Scan each line of the records for the word "PythonAnywhere" and extract the ones that have it.

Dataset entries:
Content starts
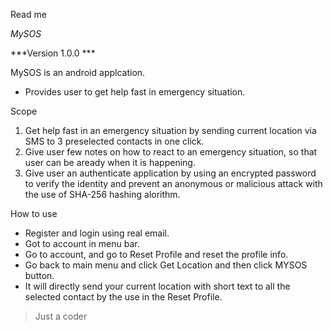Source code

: Read me

*MySOS*

***Version 1.0.0 ***

MySOS is an android applcation.
- Provides user to get help fast in emergency situation.

Scope
1. Get help fast in an emergency situation by sending current location via SMS to 3 preselected contacts in one click.
2. Give user few notes on how to react to an emergency situation, so that user can be aready when it is happening.
3. Give user an authenticate application by using an encrypted password to verify the identity and prevent an anonymous or malicious attack with the use of SHA-256 hashing alorithm.

How to use

- Register and login using real email.
- Got to account in menu bar.
- Go to account, and go to Reset Profile and reset the profile info.
- Go back to main menu and click Get Location and then click MYSOS button.
- It will directly send your current location with short text to all the selected contact by the use in the Reset Profile.


> Just a coder
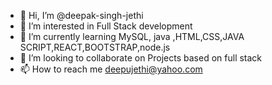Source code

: - 👋 Hi, I’m @deepak-singh-jethi
- 👀 I’m interested in Full Stack development
- 🌱 I’m currently learning  MySQL, java ,HTML,CSS,JAVA SCRIPT,REACT,BOOTSTRAP,node.js
- 💞️ I’m looking to collaborate on Projects based on full stack 
- 📫 How to reach me deepujethi@yahoo.com

<!---
deepak-singh-jethi/deepak-singh-jethi is a ✨ special ✨ repository because its `README.md` (this file) appears on your GitHub profile.
You can click the Preview link to take a look at your changes.
--->
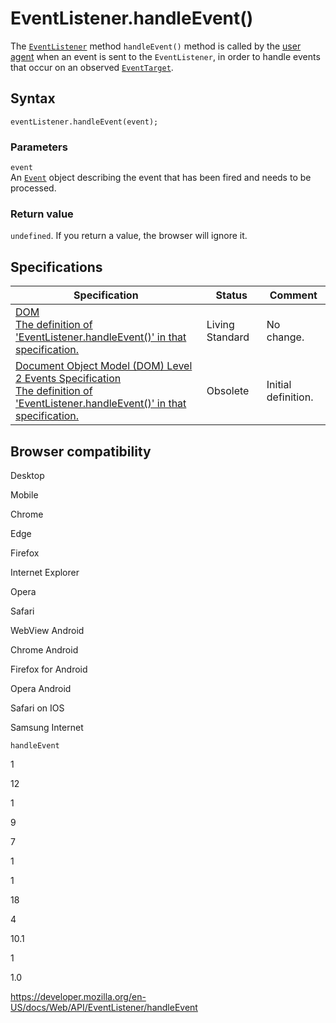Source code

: EventListener.handleEvent()
===========================

The [`EventListener`](../eventlistener) method `handleEvent()` method is called by the [user agent](https://developer.mozilla.org/en-US/docs/Glossary/User_agent) when an event is sent to the `EventListener`, in order to handle events that occur on an observed [`EventTarget`](../eventtarget).

Syntax
------

    eventListener.handleEvent(event);

### Parameters

`event`  
An [`Event`](../event) object describing the event that has been fired and needs to be processed.

### Return value

`undefined`. If you return a value, the browser will ignore it.

Specifications
--------------

<table><thead><tr class="header"><th>Specification</th><th>Status</th><th>Comment</th></tr></thead><tbody><tr class="odd"><td><a href="https://dom.spec.whatwg.org/#dom-eventlistener-handleevent">DOM<br />
<span class="small">The definition of 'EventListener.handleEvent()' in that specification.</span></a></td><td><span class="spec-living">Living Standard</span></td><td>No change.</td></tr><tr class="even"><td><a href="https://www.w3.org/TR/DOM-Level-2-Events/events.html#Events-EventListener-handleEvent">Document Object Model (DOM) Level 2 Events Specification<br />
<span class="small">The definition of 'EventListener.handleEvent()' in that specification.</span></a></td><td><span class="spec-obsolete">Obsolete</span></td><td>Initial definition.</td></tr></tbody></table>

Browser compatibility
---------------------

Desktop

Mobile

Chrome

Edge

Firefox

Internet Explorer

Opera

Safari

WebView Android

Chrome Android

Firefox for Android

Opera Android

Safari on IOS

Samsung Internet

`handleEvent`

1

12

1

9

7

1

1

18

4

10.1

1

1.0

<a href="https://developer.mozilla.org/en-US/docs/Web/API/EventListener/handleEvent" class="_attribution-link">https://developer.mozilla.org/en-US/docs/Web/API/EventListener/handleEvent</a>

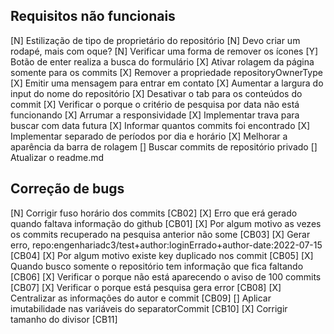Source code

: ## Requisitos não funcionais
[N] Estilização de tipo de proprietário do repositório
[N] Devo criar um rodapé, mais com oque?
[N] Verificar uma forma de remover os ícones
[Y] Botão de enter realiza a busca do formulário
[X] Ativar rolagem da página somente para os commits
[X] Remover a propriedade repositoryOwnerType
[X] Emitir uma mensagem para entrar em contato
[X] Aumentar a largura do input do nome do repositório
[X] Desativar o tab para os conteúdos do commit
[X] Verificar o porque o critério de pesquisa por data não está funcionando
[X] Arrumar a responsividade
[X] Implementar trava para buscar com data futura
[X] Informar quantos commits foi encontrado
[X] Implementar separado de períodos por dia e horário
[X] Melhorar a aparência da barra de rolagem
[] Buscar commits de repositório privado
[] Atualizar o readme.md

## Correção de bugs
[N] Corrigir fuso horário dos commits [CB02]
[X] Erro que erá gerado quando faltava informação do github [CB01]
[X] Por algum motivo as vezes os commits recuperado na pesquisa anterior não some [CB03]
[X] Gerar erro, repo:engenhariadc3/test+author:loginErrado+author-date:2022-07-15 [CB04]
[X] Por algum motivo existe key duplicado nos commit [CB05]
[X] Quando busco somente o repositório tem informação que fica faltando [CB06]
[X] Verificar o porque não está aparecendo o aviso de 100 commits [CB07]
[X] Verificar o porque está pesquisa gera error [CB08]
[X] Centralizar as informações do autor e commit [CB09]
[] Aplicar imutabilidade nas variáveis do separatorCommit [CB10]
[X] Corrigir tamanho do divisor [CB11]
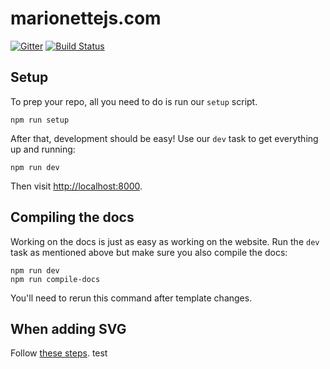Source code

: marionettejs.com
================

[![Gitter](https://badges.gitter.im/Join%20Chat.svg)](https://gitter.im/marionettejs/marionettejs.com?utm_source=badge&utm_medium=badge&utm_campaign=pr-badge&utm_content=badge)
[![Build Status](https://travis-ci.org/marionettejs/marionettejs.com.svg?branch=master)](https://travis-ci.org/marionettejs/marionettejs.com)

## Setup

To prep your repo, all you need to do is run our `setup` script.

    npm run setup

After that, development should be easy! Use our `dev` task to get everything up and running:

    npm run dev

Then visit [http://localhost:8000](http://localhost:8000).

## Compiling the docs

Working on the docs is just as easy as working on the website. Run the `dev` task as mentioned above but make sure you also compile the docs:

    npm run dev
    npm run compile-docs

You'll need to rerun this command after template changes.

## When adding SVG

Follow [these steps](./svg-steps.md).
test
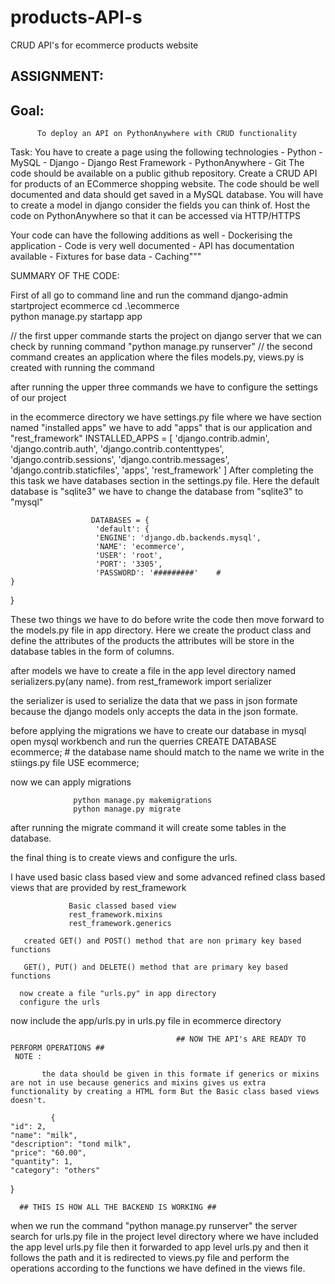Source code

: # products-API-s
CRUD API's for ecommerce products website

## ASSIGNMENT: 

## Goal:
          To deploy an API on PythonAnywhere with CRUD functionality
Task:
          You have to create a page using the following technologies
         - Python
         - MySQL
         - Django
         - Django Rest Framework
         - PythonAnywhere
         - Git
The code should be available on a public github repository.
Create a CRUD API for products of an ECommerce shopping website.
The code should be well documented and data should get saved in a MySQL database.
You will have to create a model in django consider the fields you can think of.
Host the code on PythonAnywhere so that it can be accessed via HTTP/HTTPS

Your code can have the following additions as well
          - Dockerising the application
          - Code is very well documented
          - API has documentation available
          - Fixtures for base data
          - Caching"""
          
          
          




SUMMARY OF THE CODE:

First of all go to command line and run the command
              django-admin startproject ecommerce
              cd .\ecommerce\
              python manage.py startapp app

// the first upper commande starts the project on django server that we can check by running command "python manage.py runserver"
// the second command creates an application where the files models.py, views.py is created with running the command

after running the upper three commands we have to configure the settings of our project

in the ecommerce directory we have settings.py file where we have section named "installed apps" we have to add "apps" that is our application and "rest_framework"
                INSTALLED_APPS = [
                        'django.contrib.admin',
                        'django.contrib.auth',
                        'django.contrib.contenttypes',
                        'django.contrib.sessions',
                        'django.contrib.messages',
                        'django.contrib.staticfiles',
                        'apps',
                        'rest_framework'
    ]
 After completing the this task we have databases section in the settings.py file. Here the default database is "sqlite3"
 we have to change the database from "sqlite3" to "mysql"
                      
                      DATABASES = {
                       'default': {
                       'ENGINE': 'django.db.backends.mysql',
                       'NAME': 'ecommerce',
                       'USER': 'root',
                       'PORT': '3305',
                       'PASSWORD': '#########'    #
    }
}

 These two things we have to do before write the code then move forward to the models.py file in app directory.
       Here we create the product class and define the attributes of the products
       the attributes will be store in the database tables in the form of columns.
       
 after models we have to create a file in the app level directory named serializers.py(any name).
 from rest_framework import serializer
 
 the serializer is used to serialize the data that we pass in json formate because the django models only accepts the data in the json formate.
 
 before applying the migrations we have to create our database in mysql 
                  open mysql workbench   and run the querries
                      CREATE DATABASE ecommerce;            # the database name should match to the name we write in the stiings.py file
                      USE ecommerce;
 
 now we can apply migrations
 
                  python manage.py makemigrations
                  python manage.py migrate
                  
after running the migrate command it will create some tables in the database.

the final thing is to create views and configure the urls.

I have used basic class based view and some advanced refined class based views that are provided by rest_framework 
                 
                 Basic classed based view
                 rest_framework.mixins
                 rest_framework.generics
                 
       created GET() and POST() method that are non primary key based functions
       
       GET(), PUT() and DELETE() method that are primary key based functions
       
      now create a file "urls.py" in app directory
      configure the urls
      
  now include the app/urls.py in urls.py file in ecommerce directory
  
                                         ## NOW THE API's ARE READY TO PERFORM OPERATIONS ##
     NOTE :
     
           the data should be given in this formate if generics or mixins are not in use because generics and mixins gives us extra functionality by creating a HTML form But the Basic class based views doesn't.
             
             {
    "id": 2,
    "name": "milk",
    "description": "tond milk",
    "price": "60.00",
    "quantity": 1,
    "category": "others"
}
                                         
      
      
      
      ## THIS IS HOW ALL THE BACKEND IS WORKING ##
      
 when we run the command "python manage.py runserver" 
    the server search for urls.py file in the project level directory where we have included the app level urls.py file 
    then it forwarded to app level urls.py and then it follows the path and it is redirected to views.py file and perform the 
    operations according to the functions we have defined in the views file.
Content ends
_EXERCISE RESULT_:
          To deploy an API on PythonAnywhere with CRUD functionality
         - PythonAnywhere
Host the code on PythonAnywhere so that it can be accessed via HTTP/HTTPS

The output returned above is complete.